Vitorino considera que, “mais cedo ao mais tarde”, todos estes actores vão ter que se sentar numa mesa de negociações. A questão que divide russos e norte-americanos passa pelo papel do Presidente da Síria nesse processo político, acrescenta o comentador socialista.
“Os russos propuseram aos americanos uma solução política que passava por manter ou pelo menos não punir o senhor Bashar Al-Assad. E os americanos não aceitaram. A partir desse momento não tinham grande margem para dizer aos russos “não façam nada”. Mesmo sem o consentimento americano, é para mim óbvio que os russos avisaram previamente os americanos que iam atacar o Estado Islâmico. O problema é que alguns dos alvos foram também a chamada oposição moderada, por acaso apoiada pelos EUA. Mas na Síria tudo é assim…”, afirma António Vitorino, para quem os americanos vão ter que considerar a possibilidade de um processo de transição “que não signifique desligar imediatamente o ‘fusível’ de Assad”.
Putin, o xadrezista
Pedro Santana Lopes afirma que os norte-americanos não foram surpreendidos pelas movimentações russas.
“Há uma informação regular por parte da Rússia, com uma periodicidade marcada sobre os movimentos que são feitos. Diria que não é preciso sequer a informação. Os EUA vão acompanhando com os ‘parcos’ instrumentos tecnológicos de que dispõem”, diz o antigo líder do PSD que classifica Putin como alguém “sábio ” e que “joga bem xadrez”.
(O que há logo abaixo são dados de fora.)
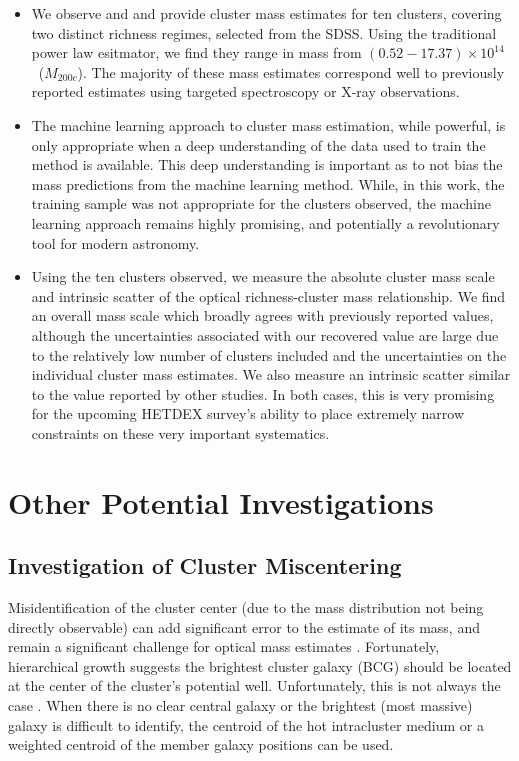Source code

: \begin{itemize}
	\item We observe and and provide cluster mass estimates for ten clusters, covering two distinct richness regimes, selected from the SDSS. Using the traditional power law esitmator, we find they range in mass from $(0.52-17.37) \times 10^{14}$ \Msol\ ($M_{200c}$). The majority of these mass estimates correspond well to previously reported estimates using targeted spectroscopy or X-ray observations.
	
	\item The machine learning approach to cluster mass estimation, while powerful, is only appropriate when a deep understanding of the data used to train the method is available. This deep understanding is important as to not bias the mass predictions from the machine learning method. While, in this work, the training sample was not appropriate for the clusters observed, the machine learning approach remains highly promising, and potentially a revolutionary tool for modern astronomy.
	
	\item Using the ten clusters observed, we measure the absolute cluster mass scale and intrinsic scatter of the optical richness-cluster mass relationship. We find an overall mass scale which broadly agrees with previously reported values, although the uncertainties associated with our recovered value are large due to the relatively low number of clusters included and the uncertainties on the individual cluster mass estimates. We also measure an intrinsic scatter similar to the value reported by other studies. In both cases, this is very promising for the upcoming HETDEX survey's ability to place extremely narrow constraints on these very important systematics.
\end{itemize}

\section{Other Potential Investigations}\label{sec: future}
\subsection{Investigation of Cluster Miscentering}
Misidentification of the cluster center (due to the mass distribution not being directly observable) can add significant error to the estimate of its mass, and remain a significant challenge for optical mass estimates . Fortunately, hierarchical growth suggests the brightest cluster galaxy (BCG) should be located at the center of the cluster's potential well. Unfortunately, this is not always the case . When there is no clear central galaxy or the brightest (most massive) galaxy is difficult to identify, the centroid of the hot intracluster medium or a weighted centroid of the member galaxy positions  can be used.

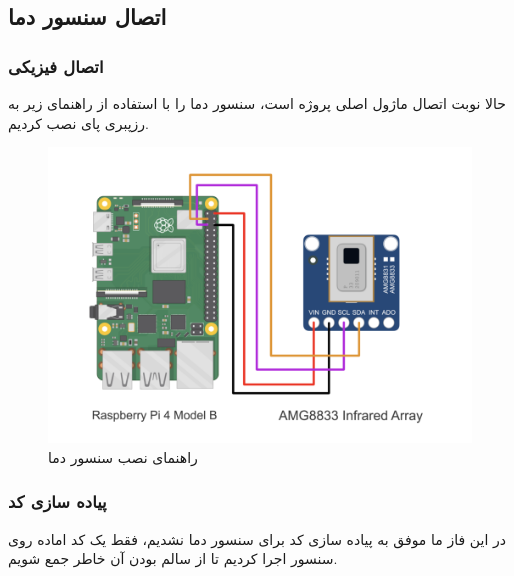 \documentclass[12pt]{article}
\begin{document}
\newpage

\subsection{اتصال سنسور دما}

\subsubsection{اتصال فیزیکی}

حالا نوبت اتصال ماژول اصلی پروژه است، سنسور دما را با استفاده از راهنمای زیر به رزپبری پای نصب کردیم.

\begin{figure}[h]
	\begin{center}
		\includegraphics[width=.75\textwidth]{images/amg8833_RPi4_wiring.png}
	\end{center}
	\caption{راهنمای نصب سنسور دما}
\end{figure}

\subsubsection{پیاده سازی کد}

در این فاز ما موفق به پیاده سازی کد برای سنسور دما نشدیم، فقط یک کد اماده روی سنسور اجرا کردیم تا از سالم بودن آن خاطر جمع شویم.
\end{document}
Santana diz que o Presidente russo está a ter sucesso na sua estratégia em várias frentes na cena internacional. “Em certa medida, as coisas correram-lhe de feição no que respeita á secundarização da questão ucraniana e outras”, afirma o antigo primeiro-ministro no programa que vai para o ar à sexta-feira na “Edição da Noite”, da Renascença.
Que transição na Síria?
O caso do Iraque, pós-intervenção militar americana, não fornece aos americanos os modelos de uma transição bem sucedida após uma mudança de regime no Médio Oriente e no Norte de África. Mas há outros desastres do passado a ensombrar um possível futuro, diz Vitorino.
“Os americanos não sabem fazer transições, mas os europeus não são melhores. O caso da Líbia é sobretudo de responsabilidade europeia. Os europeus gostavam de criticar os americanos por não terem previsto que a queda de Saddam Hussein iria dar origem ao caos. E fizeram exactamente a mesma coisa no caso da Líbia”, diz o antigo comissário europeu no debate de temas europeus da Renascença.
Para Pedro Santana Lopes, a estratégia de imposição da democracia ocidental por todo o mundo está a regredir. Isso pode ser bom e mau ao mesmo tempo, conclui o antigo líder do PSD.
“Está a ganhar outra vez terreno a teoria do respeito pelas fórmulas políticas de organização dos estados no respeito pela sua soberania. É um retrocesso na nossa concepção dos direitos e liberdades do ser humano [mas] será um avanço, nas circunstâncias actuais, como um contributo para a paz”, remata Santana Lopes.
O “Fora da Caixa” é um programa da Renascença em colaboração com a Euranet.